To test its validity in the most likely crash-related scenarios, MIPS conducts numerous in-house tests on a daily basis to assess the validity of its current technology and identify areas that might need improvements. The company also sends MIPS-equipped helmets to third-party testers for comparison.
Halldin explains that while MIPS has conducted over 27,000 in-house tests to date, the results have also been validated through third-party testing. "One of the foremost research bodies for independent helmet testing is Virginia Tech, which evaluates a wide variety of makes and models of helmets, and their abilities to reduce linear acceleration and rotational motion in the event of an impact," he says. "Of the 86 helmets they have rated, 40 are equipped with MIPS, and out of the top 20, 17 are equipped with MIPS."
What Is the Best MIPS Helmet?
MIPS continues to expand in popularity and can now be found in virtually every type of cycling helmet. Some of the most popular MIPS helmets are road and commuter helmets, but you'll also find MIPS helmets for younger riders, mounting biking, and more.
In terms of appearance and functionality, MIPS adds a minimal amount of weight and volume to a helmet. According to MIPS, each layer weighs between 25 and 45 grams.
Ultimately, the best MIPS bike helmet should be the one that fits properly, feels comfortable as you ride, and works for your budget.
Several well-known bike helmet brands offer select MIPS helmets, but Nutcase, which manufactures stylish helmets for kids and adults, is the first bike helmet brand to fully incorporate MIPS into its lineup.
Nutcase global brand director, Christopher Bohannon, explains that Nutcase is "nuts about safety" and has fully integrated MIPS into their helmet lineup "to get as many people as possible in MIPS-equipped helmets."
Is Wavecel Better than Mips?
Sam Foos, Marketing Manager at Trek Bicycle, explained to us precisely what makes WaveCel so unique.
"Bontrager helmets with MIPS have a low-friction layer between the shell and liner. The MIPS Brain Protection System is designed to allow your head to move within the helmet, which can redirect harmful rotational energy during certain angled impacts." However, he says, "WaveCel goes one step further by absorbing rotational energy.
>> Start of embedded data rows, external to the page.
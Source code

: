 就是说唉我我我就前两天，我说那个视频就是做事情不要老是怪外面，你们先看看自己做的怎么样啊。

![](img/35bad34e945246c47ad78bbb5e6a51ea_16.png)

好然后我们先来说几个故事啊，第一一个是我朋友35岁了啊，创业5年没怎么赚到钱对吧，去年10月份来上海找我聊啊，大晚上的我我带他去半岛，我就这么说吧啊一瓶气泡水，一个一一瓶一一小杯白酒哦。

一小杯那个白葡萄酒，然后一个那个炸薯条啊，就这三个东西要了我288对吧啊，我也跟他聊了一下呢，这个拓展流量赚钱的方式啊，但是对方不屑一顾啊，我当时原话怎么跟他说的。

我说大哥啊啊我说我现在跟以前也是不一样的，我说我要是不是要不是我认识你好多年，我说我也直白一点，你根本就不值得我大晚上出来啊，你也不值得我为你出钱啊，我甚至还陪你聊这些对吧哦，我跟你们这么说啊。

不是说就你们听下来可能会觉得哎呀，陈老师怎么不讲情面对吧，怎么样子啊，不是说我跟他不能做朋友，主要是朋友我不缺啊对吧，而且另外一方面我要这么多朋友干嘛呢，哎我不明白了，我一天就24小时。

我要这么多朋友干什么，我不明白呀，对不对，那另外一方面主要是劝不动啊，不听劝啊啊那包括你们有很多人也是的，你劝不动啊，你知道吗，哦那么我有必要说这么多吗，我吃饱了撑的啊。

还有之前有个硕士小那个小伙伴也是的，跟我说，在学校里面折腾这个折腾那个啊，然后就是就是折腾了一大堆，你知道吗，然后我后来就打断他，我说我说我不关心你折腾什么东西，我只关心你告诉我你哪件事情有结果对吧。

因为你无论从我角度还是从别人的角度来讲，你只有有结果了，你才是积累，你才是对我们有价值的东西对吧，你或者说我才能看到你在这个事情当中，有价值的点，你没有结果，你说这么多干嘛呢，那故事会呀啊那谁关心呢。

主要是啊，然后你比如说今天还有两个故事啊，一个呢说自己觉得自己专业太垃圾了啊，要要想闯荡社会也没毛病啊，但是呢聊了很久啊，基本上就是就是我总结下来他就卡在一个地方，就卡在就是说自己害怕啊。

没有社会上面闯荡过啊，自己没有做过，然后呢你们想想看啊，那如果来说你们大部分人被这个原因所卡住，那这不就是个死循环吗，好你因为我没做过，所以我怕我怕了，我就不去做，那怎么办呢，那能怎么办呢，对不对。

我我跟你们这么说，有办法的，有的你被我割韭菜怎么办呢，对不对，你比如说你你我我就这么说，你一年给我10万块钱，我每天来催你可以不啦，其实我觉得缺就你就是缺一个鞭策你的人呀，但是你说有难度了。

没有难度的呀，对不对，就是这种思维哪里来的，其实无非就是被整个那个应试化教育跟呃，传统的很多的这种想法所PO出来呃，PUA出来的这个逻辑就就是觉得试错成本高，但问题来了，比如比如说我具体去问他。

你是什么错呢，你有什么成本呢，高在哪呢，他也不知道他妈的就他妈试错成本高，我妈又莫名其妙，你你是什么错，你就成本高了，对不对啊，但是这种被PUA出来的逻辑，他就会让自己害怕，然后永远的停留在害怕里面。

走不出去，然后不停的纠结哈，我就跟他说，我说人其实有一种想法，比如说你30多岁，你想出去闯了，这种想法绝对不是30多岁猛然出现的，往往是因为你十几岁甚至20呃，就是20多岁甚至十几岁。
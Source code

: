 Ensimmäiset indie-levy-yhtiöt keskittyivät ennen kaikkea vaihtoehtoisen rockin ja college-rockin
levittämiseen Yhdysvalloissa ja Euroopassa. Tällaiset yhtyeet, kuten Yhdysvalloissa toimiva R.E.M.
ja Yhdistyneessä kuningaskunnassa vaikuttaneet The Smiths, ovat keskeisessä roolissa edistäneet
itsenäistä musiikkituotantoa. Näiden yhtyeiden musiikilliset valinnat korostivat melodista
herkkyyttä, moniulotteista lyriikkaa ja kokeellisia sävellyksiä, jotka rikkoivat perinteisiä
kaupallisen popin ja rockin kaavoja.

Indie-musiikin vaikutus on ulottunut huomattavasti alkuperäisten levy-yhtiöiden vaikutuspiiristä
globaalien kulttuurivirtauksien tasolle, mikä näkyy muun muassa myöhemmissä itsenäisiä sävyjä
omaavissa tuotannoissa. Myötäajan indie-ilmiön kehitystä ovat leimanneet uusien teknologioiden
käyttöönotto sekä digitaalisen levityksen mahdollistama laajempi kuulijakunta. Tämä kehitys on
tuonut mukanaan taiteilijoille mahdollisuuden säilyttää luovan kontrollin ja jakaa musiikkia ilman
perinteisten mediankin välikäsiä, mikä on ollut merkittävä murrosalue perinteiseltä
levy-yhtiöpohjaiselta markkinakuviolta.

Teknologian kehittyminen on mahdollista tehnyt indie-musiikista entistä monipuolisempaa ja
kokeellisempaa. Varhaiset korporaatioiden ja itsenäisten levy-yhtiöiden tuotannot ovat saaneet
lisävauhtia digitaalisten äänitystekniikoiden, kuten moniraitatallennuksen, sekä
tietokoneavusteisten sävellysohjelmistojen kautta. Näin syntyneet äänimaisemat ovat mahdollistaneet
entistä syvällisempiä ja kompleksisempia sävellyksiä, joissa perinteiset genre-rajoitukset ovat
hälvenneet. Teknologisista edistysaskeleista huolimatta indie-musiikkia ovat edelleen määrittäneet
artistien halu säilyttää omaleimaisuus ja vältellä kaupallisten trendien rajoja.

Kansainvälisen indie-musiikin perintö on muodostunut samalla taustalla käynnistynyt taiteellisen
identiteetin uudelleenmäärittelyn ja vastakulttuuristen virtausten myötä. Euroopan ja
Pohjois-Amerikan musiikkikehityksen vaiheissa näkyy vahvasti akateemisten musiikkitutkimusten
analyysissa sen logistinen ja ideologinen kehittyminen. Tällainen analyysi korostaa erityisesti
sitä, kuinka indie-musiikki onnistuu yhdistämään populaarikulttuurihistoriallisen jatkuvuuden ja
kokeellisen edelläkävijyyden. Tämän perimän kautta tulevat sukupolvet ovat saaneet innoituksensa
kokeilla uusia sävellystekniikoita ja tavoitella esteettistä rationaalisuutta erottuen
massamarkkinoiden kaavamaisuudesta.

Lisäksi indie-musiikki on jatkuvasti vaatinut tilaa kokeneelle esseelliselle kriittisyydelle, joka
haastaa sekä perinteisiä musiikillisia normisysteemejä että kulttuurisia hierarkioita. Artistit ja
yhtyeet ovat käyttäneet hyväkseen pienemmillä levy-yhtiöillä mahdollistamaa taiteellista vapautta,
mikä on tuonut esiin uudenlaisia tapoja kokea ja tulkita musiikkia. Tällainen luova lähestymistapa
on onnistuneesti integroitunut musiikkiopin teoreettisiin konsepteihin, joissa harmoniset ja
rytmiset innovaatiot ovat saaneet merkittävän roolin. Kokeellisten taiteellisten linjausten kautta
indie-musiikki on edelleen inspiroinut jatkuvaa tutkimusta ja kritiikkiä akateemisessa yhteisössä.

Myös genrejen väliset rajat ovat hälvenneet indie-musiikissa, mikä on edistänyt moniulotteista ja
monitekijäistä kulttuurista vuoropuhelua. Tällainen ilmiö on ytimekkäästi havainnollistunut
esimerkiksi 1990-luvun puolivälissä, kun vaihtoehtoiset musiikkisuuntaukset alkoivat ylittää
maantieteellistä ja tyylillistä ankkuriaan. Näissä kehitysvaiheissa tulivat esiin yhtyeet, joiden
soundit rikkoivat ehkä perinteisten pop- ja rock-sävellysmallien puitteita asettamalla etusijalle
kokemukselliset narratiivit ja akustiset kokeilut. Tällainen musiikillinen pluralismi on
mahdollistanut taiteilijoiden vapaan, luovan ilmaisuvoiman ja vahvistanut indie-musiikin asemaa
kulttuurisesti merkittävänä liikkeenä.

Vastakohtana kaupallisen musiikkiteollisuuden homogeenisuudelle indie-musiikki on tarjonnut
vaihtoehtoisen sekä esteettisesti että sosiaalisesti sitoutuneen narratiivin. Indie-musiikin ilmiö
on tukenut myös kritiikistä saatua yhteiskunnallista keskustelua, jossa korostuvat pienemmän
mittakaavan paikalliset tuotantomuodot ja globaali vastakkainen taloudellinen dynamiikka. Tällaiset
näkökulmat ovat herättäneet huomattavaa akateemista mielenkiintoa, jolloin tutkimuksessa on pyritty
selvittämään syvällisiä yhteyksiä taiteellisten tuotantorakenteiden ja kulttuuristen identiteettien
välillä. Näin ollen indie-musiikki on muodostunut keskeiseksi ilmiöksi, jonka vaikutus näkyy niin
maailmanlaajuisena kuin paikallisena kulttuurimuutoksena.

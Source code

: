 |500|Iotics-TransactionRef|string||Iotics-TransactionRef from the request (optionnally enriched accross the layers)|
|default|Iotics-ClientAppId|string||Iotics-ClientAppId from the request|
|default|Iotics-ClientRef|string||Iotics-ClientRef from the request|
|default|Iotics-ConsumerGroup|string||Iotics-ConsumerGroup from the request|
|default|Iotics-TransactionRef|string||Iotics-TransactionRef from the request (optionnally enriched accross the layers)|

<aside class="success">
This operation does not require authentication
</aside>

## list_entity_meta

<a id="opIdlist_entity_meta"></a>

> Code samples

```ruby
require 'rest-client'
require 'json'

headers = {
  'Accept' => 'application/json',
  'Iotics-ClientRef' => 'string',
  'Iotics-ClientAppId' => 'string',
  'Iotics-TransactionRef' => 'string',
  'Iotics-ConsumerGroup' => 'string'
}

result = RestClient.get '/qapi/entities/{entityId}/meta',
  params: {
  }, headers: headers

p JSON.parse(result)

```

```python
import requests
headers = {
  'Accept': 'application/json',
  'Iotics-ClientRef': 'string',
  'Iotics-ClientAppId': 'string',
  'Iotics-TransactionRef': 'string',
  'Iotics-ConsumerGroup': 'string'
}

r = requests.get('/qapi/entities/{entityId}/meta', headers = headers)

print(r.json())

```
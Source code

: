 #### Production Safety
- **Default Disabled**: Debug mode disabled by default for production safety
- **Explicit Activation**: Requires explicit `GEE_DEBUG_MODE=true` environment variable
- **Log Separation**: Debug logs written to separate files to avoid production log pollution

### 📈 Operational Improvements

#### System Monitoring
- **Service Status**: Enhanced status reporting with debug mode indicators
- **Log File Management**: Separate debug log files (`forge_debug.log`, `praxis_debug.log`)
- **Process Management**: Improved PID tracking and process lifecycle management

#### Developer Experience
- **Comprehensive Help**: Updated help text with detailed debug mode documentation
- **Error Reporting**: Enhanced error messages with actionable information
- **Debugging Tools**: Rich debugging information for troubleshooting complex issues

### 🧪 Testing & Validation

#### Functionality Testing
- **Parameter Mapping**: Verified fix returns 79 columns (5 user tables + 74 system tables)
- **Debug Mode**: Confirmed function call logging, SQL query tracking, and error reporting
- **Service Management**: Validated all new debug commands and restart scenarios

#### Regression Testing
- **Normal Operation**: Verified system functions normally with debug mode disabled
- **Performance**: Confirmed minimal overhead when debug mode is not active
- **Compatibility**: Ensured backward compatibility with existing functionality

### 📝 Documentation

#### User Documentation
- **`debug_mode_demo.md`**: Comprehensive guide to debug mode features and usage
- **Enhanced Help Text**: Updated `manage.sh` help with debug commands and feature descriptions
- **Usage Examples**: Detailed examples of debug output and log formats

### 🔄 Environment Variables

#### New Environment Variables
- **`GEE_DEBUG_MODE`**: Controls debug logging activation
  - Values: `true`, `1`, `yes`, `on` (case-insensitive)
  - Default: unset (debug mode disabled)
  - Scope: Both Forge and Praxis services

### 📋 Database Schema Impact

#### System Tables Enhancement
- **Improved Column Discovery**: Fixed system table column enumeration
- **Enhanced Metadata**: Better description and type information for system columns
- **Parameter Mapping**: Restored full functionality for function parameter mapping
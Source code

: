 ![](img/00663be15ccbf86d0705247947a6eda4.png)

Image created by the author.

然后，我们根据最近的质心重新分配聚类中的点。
WaveCel accounts for how most cycling accidents actually happen: ungracefully, with twists, turns, and angled impacts."
WaveCel also looks and acts a bit differently than MIPS. Unlike MIPS, which is a low friction layer that enables a sliding motion of 10 to 15mm in every direction, Bontrager's WaveCel "...works like a crumple zone that helps absorb the force of impact before it reaches your head. In order to protect your head and absorb the energy created by an angled impact, WaveCel is designed to go through a three-step change in material structure: flex, crumple, and glide," Foos explains.
Take a look at the helmets side-by-side and you might notice that it's harder to spot the MIPS layer inside a helmet. Most of these helmets have yellow MIPS stickers on the outside to indicate which models have the technology. It's much easier to spot WaveCel inside of your favorite cycling helmet.
While MIPS performs its own in-house testing to verify its safety and effectiveness, Trek uses an outside facility. Foos explains, "All adult WaveCel helmets received the highest rating from Virginia Tech's third-party testing facility. This unbiased assessment places Bontrager's WaveCel helmets amongst the highest level of protection available to cyclists with a 5-STAR rating."